Harvard’s Dr. Howard Garner (author of Multiple Intelligences) showed almost all children score genius level IQ’s up to the age of four but that goes down to 10% as teenagers and 2% for those over 20. Where did our intelligence go?!? It was eaten by discouragement or what Stanford’s Business School Dr. Michael Ray calls the "Voice of Judgment" in his college courses on creativity. Harvard’s Dr. Livingston and Dr. Rosenthal have likewise shown there are far more Negative Pygmalions in the world than positive ones - which only creates a destructive "Groupthink" (psychologists use this 1984 movie term to depict groups incapable of critically assessing the pros and cons due to being overly connected – the more modern terminology is mobbing).

While Galileo proved to his students at the University of Pisa Aristotle was wrong to say heavier items of similar size would fall faster, the University continued teaching Aristotle’s reality. Galileo had only informed and not taught. This is where Job's pastor and Kent have also gone wrong. They think having the right answer and telling people the right answer is all there is. Well, not to education science. Organizational Learning Theory is about using adaptive self-adjusting feedback loops and is driven first by constantly questioning the authority of existing values, assumptions, and policies (and God likewise named His children Israel, which means "those who fight with God"). Instruction moves from personal to systemic and then to personal growth cycles focusing on political obstacles as well as individual internalization and group externalization bonding. Having more than just a strong pedagogical vocabulary births an emergent creation of double-loop learning (instead of just single-loop answers) with a rebel's empathetic group narrative knowledge (myths measured more by their emotional impact than their factual accuracy).

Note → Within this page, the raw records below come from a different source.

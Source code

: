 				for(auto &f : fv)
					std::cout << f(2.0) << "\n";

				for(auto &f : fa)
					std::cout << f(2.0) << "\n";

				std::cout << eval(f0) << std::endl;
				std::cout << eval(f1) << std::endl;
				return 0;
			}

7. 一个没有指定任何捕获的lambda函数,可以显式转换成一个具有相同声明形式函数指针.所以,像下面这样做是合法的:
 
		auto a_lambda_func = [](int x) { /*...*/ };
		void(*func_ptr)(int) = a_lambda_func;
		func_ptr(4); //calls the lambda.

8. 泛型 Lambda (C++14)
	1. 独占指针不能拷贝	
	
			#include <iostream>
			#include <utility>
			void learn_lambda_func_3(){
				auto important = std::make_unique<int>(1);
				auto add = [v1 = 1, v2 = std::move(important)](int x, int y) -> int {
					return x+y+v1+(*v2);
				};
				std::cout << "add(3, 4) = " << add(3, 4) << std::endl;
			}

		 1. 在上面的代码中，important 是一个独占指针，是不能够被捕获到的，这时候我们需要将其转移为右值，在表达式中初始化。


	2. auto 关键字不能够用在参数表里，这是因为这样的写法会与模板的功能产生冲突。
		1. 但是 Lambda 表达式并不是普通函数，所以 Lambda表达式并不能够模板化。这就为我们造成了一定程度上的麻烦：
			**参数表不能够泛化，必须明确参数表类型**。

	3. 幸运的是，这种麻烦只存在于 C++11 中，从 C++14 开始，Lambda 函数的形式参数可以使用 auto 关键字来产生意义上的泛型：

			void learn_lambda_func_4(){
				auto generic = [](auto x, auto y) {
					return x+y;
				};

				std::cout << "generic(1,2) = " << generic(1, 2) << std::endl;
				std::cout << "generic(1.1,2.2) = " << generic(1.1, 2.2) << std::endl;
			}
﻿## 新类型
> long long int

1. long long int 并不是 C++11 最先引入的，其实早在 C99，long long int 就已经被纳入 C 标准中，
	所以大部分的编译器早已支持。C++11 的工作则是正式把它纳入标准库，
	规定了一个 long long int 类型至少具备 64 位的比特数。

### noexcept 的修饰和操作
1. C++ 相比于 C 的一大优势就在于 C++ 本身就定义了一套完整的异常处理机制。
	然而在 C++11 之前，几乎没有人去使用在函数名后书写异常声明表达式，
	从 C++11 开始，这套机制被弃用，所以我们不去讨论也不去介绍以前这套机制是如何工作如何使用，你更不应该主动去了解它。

“Experience alone teaches nothing. If you do not have a theory as a framework to understand your experience, you do not accumulate thirty years of experience; you merely repeat one year thirty times.” Dr. W Edwards Deming

"Whatever affects one directly, affects all indirectly. I can never be what I ought to be until you are what you ought to be. This is the interrelated structure of reality." (Dr. Martin Luther King Jr.